Among the entries below, count each line holding the word "bars". Write only the number.

* [GIVEN RECORDS]
....................
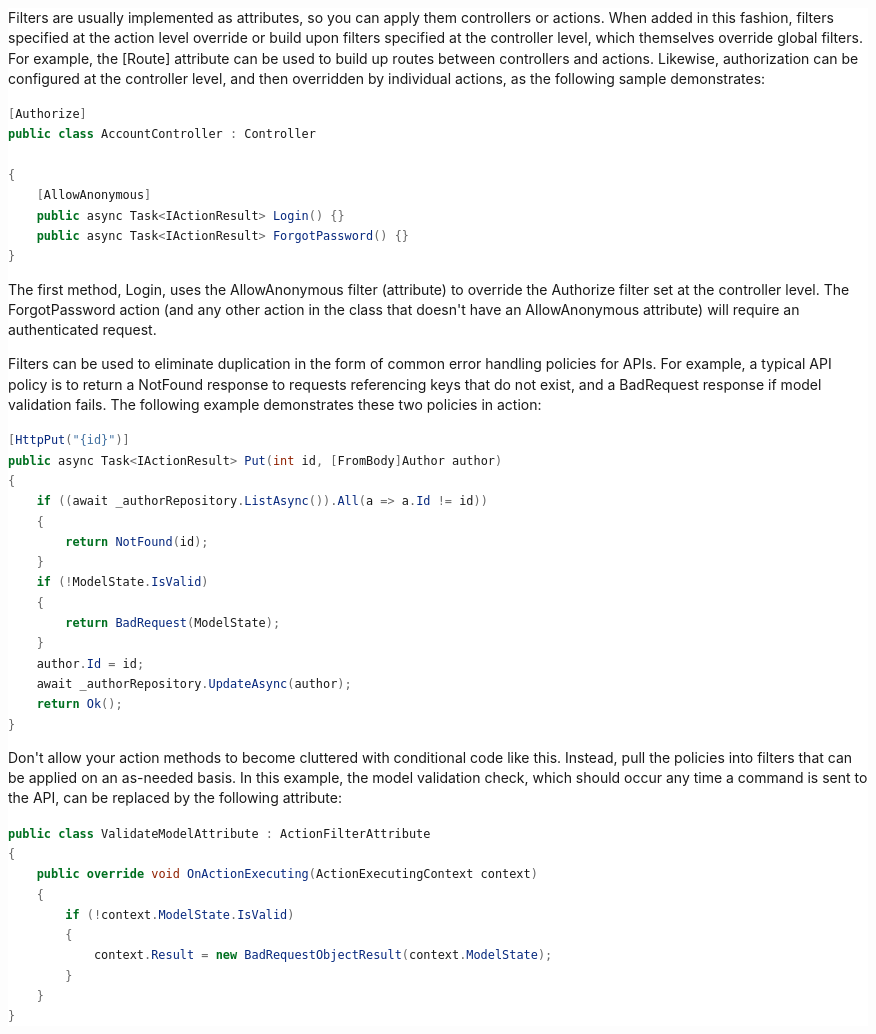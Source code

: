 Filters are usually implemented as attributes, so you can apply them controllers or actions. When added in this fashion, filters specified at the action level override or build upon filters specified at the controller level, which themselves override global filters. For example, the \[Route\] attribute can be used to build up routes between controllers and actions. Likewise, authorization can be configured at the controller level, and then overridden by individual actions, as the following sample demonstrates:

```csharp
[Authorize]
public class AccountController : Controller

{
    [AllowAnonymous]
    public async Task<IActionResult> Login() {}
    public async Task<IActionResult> ForgotPassword() {}
}
```

The first method, Login, uses the AllowAnonymous filter (attribute) to override the Authorize filter set at the controller level. The ForgotPassword action (and any other action in the class that doesn't have an AllowAnonymous attribute) will require an authenticated request.

Filters can be used to eliminate duplication in the form of common error handling policies for APIs. For example, a typical API policy is to return a NotFound response to requests referencing keys that do not exist, and a BadRequest response if model validation fails. The following example demonstrates these two policies in action:

```csharp
[HttpPut("{id}")]
public async Task<IActionResult> Put(int id, [FromBody]Author author)
{
    if ((await _authorRepository.ListAsync()).All(a => a.Id != id))
    {
        return NotFound(id);
    }
    if (!ModelState.IsValid)
    {
        return BadRequest(ModelState);
    }
    author.Id = id;
    await _authorRepository.UpdateAsync(author);
    return Ok();
}
```

Don't allow your action methods to become cluttered with conditional code like this. Instead, pull the policies into filters that can be applied on an as-needed basis. In this example, the model validation check, which should occur any time a command is sent to the API, can be replaced by the following attribute:

```csharp
public class ValidateModelAttribute : ActionFilterAttribute
{
    public override void OnActionExecuting(ActionExecutingContext context)
    {
        if (!context.ModelState.IsValid)
        {
            context.Result = new BadRequestObjectResult(context.ModelState);
        }
    }
}
```
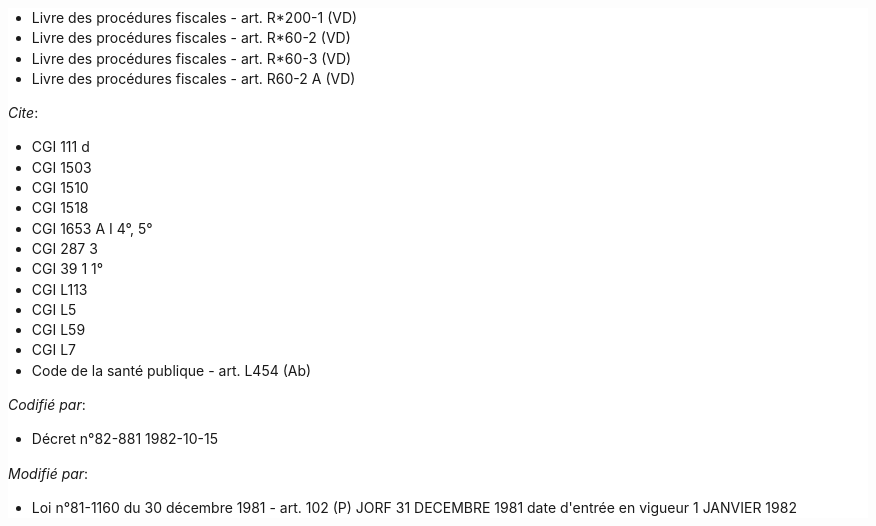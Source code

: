   - Livre des procédures fiscales - art. R*200-1 (VD)
  - Livre des procédures fiscales - art. R*60-2 (VD)
  - Livre des procédures fiscales - art. R*60-3 (VD)
  - Livre des procédures fiscales - art. R60-2 A (VD)

_Cite_:

  - CGI 111 d
  - CGI 1503
  - CGI 1510
  - CGI 1518
  - CGI 1653 A I 4°, 5°
  - CGI 287 3
  - CGI 39 1 1°
  - CGI L113
  - CGI L5
  - CGI L59
  - CGI L7
  - Code de la santé publique - art. L454 (Ab)

_Codifié par_:

  - Décret n°82-881 1982-10-15

_Modifié par_:

  - Loi n°81-1160 du 30 décembre 1981 - art. 102 (P) JORF 31 DECEMBRE 1981 date d'entrée en vigueur 1 JANVIER 1982
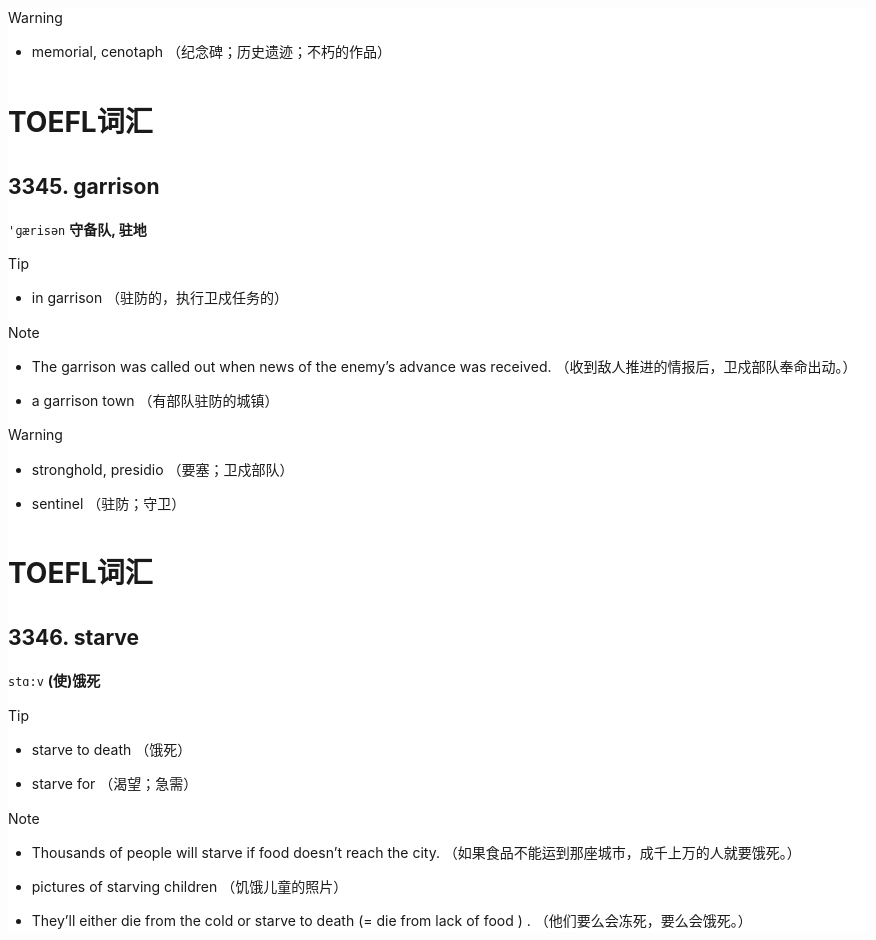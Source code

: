 > [!WARNING]
>
> - memorial, cenotaph （纪念碑；历史遗迹；不朽的作品）
>

# TOEFL词汇

## 3345. garrison

`'ɡærisən`  **守备队, 驻地**

> [!TIP]
>
> - in garrison （驻防的，执行卫戍任务的）
>

> [!NOTE]
>
> - The garrison was called out when news of the enemy’s advance was received. （收到敌人推进的情报后，卫戍部队奉命出动。）
>
> - a garrison town （有部队驻防的城镇）
>

> [!WARNING]
>
> - stronghold, presidio （要塞；卫戍部队）
>
> - sentinel （驻防；守卫）
>

# TOEFL词汇

## 3346. starve

`stɑ:v`  **(使)饿死**

> [!TIP]
>
> - starve to death （饿死）
>
> - starve for （渴望；急需）
>

> [!NOTE]
>
> - Thousands of people will starve if food doesn’t reach the city. （如果食品不能运到那座城市，成千上万的人就要饿死。）
>
> - pictures of starving children （饥饿儿童的照片）
>
> - They’ll either die from the cold or starve to death (= die from lack of food ) . （他们要么会冻死，要么会饿死。）
>

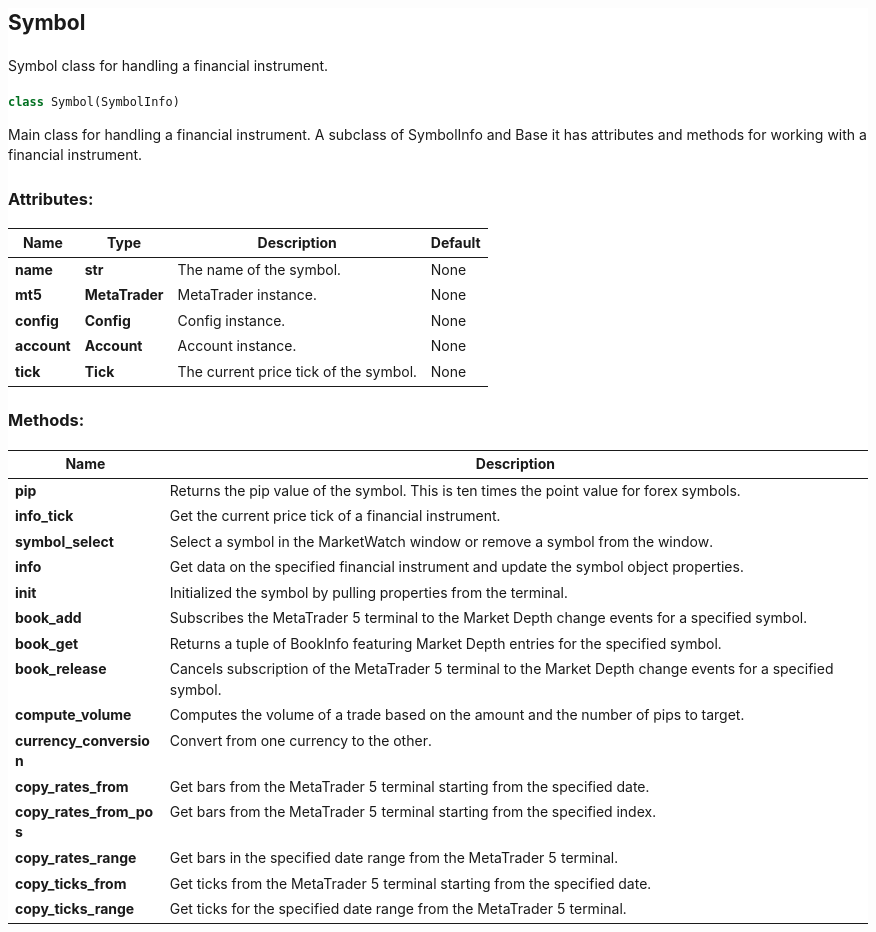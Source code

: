 ## <a id="symbol"></a> Symbol

Symbol class for handling a financial instrument.

```python
class Symbol(SymbolInfo)
```
Main class for handling a financial instrument. A subclass of SymbolInfo and Base it has attributes and methods
for working with a financial instrument.

### Attributes:
|Name|Type|Description|Default|
|---|---|---|---|
|**name**|**str**|The name of the symbol.|None|
|**mt5**|**MetaTrader**|MetaTrader instance.|None|
|**config**|**Config**|Config instance.|None|
|**account**|**Account**|Account instance.|None|
|**tick**|**Tick**|The current price tick of the symbol.|None|

### Methods:
|Name|Description|
|---|---|
|**pip**|Returns the pip value of the symbol. This is ten times the point value for forex symbols.|
|**info_tick**|Get the current price tick of a financial instrument.|
|**symbol_select**|Select a symbol in the MarketWatch window or remove a symbol from the window.|
|**info**|Get data on the specified financial instrument and update the symbol object properties.|
|**init**|Initialized the symbol by pulling properties from the terminal.|
|**book_add**|Subscribes the MetaTrader 5 terminal to the Market Depth change events for a specified symbol.|
|**book_get**|Returns a tuple of BookInfo featuring Market Depth entries for the specified symbol.|
|**book_release**|Cancels subscription of the MetaTrader 5 terminal to the Market Depth change events for a specified symbol.|
|**compute_volume**|Computes the volume of a trade based on the amount and the number of pips to target.|
|**currency_conversion**|Convert from one currency to the other.|
|**copy_rates_from**|Get bars from the MetaTrader 5 terminal starting from the specified date.|
|**copy_rates_from_pos**|Get bars from the MetaTrader 5 terminal starting from the specified index.|
|**copy_rates_range**|Get bars in the specified date range from the MetaTrader 5 terminal.|
|**copy_ticks_from**|Get ticks from the MetaTrader 5 terminal starting from the specified date.|
|**copy_ticks_range**|Get ticks for the specified date range from the MetaTrader 5 terminal.|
....................
* [RESPONSE AREA] 3